Task goal - Will you extract the entries word for word? Images should not appear in the copy.

Recorded information -
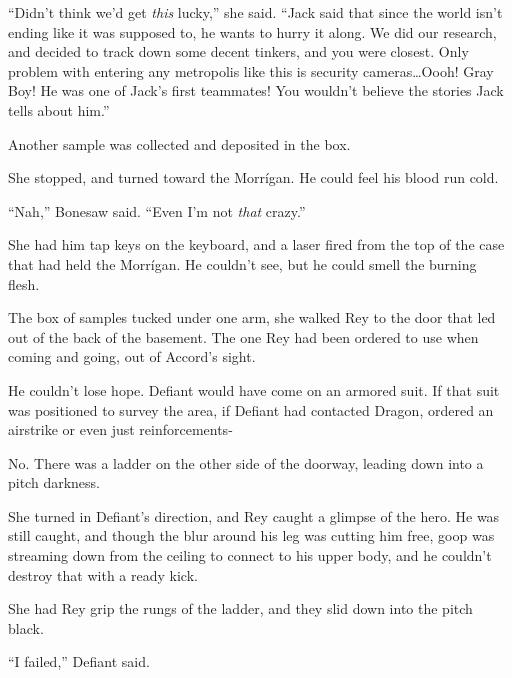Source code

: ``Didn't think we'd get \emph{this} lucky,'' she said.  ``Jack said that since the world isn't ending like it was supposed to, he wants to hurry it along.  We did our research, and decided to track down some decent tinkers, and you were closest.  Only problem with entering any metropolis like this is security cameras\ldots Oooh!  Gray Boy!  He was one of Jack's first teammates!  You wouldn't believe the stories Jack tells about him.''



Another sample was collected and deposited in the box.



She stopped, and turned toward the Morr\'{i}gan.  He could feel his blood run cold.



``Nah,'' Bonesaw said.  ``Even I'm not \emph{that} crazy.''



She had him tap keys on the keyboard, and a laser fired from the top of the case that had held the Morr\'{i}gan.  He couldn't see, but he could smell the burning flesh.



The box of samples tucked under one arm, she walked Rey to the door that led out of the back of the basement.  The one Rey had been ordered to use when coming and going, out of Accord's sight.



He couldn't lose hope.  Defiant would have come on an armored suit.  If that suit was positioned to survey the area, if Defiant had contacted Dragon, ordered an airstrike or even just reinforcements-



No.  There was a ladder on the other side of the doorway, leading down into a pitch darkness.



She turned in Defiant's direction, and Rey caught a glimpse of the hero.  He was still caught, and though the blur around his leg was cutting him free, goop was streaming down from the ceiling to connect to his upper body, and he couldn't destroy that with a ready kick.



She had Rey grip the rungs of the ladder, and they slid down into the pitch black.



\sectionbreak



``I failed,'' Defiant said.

Task answer -
Source code

: ``Didn't think we'd get \emph{this} lucky,'' she said.  ``Jack said that since the world isn't ending like it was supposed to, he wants to hurry it along.  We did our research, and decided to track down some decent tinkers, and you were closest.  Only problem with entering any metropolis like this is security cameras\ldots Oooh!  Gray Boy!  He was one of Jack's first teammates!  You wouldn't believe the stories Jack tells about him.''



Another sample was collected and deposited in the box.



She stopped, and turned toward the Morr\'{i}gan.  He could feel his blood run cold.



``Nah,'' Bonesaw said.  ``Even I'm not \emph{that} crazy.''



She had him tap keys on the keyboard, and a laser fired from the top of the case that had held the Morr\'{i}gan.  He couldn't see, but he could smell the burning flesh.



The box of samples tucked under one arm, she walked Rey to the door that led out of the back of the basement.  The one Rey had been ordered to use when coming and going, out of Accord's sight.



He couldn't lose hope.  Defiant would have come on an armored suit.  If that suit was positioned to survey the area, if Defiant had contacted Dragon, ordered an airstrike or even just reinforcements-



No.  There was a ladder on the other side of the doorway, leading down into a pitch darkness.



She turned in Defiant's direction, and Rey caught a glimpse of the hero.  He was still caught, and though the blur around his leg was cutting him free, goop was streaming down from the ceiling to connect to his upper body, and he couldn't destroy that with a ready kick.



She had Rey grip the rungs of the ladder, and they slid down into the pitch black.



\sectionbreak



``I failed,'' Defiant said.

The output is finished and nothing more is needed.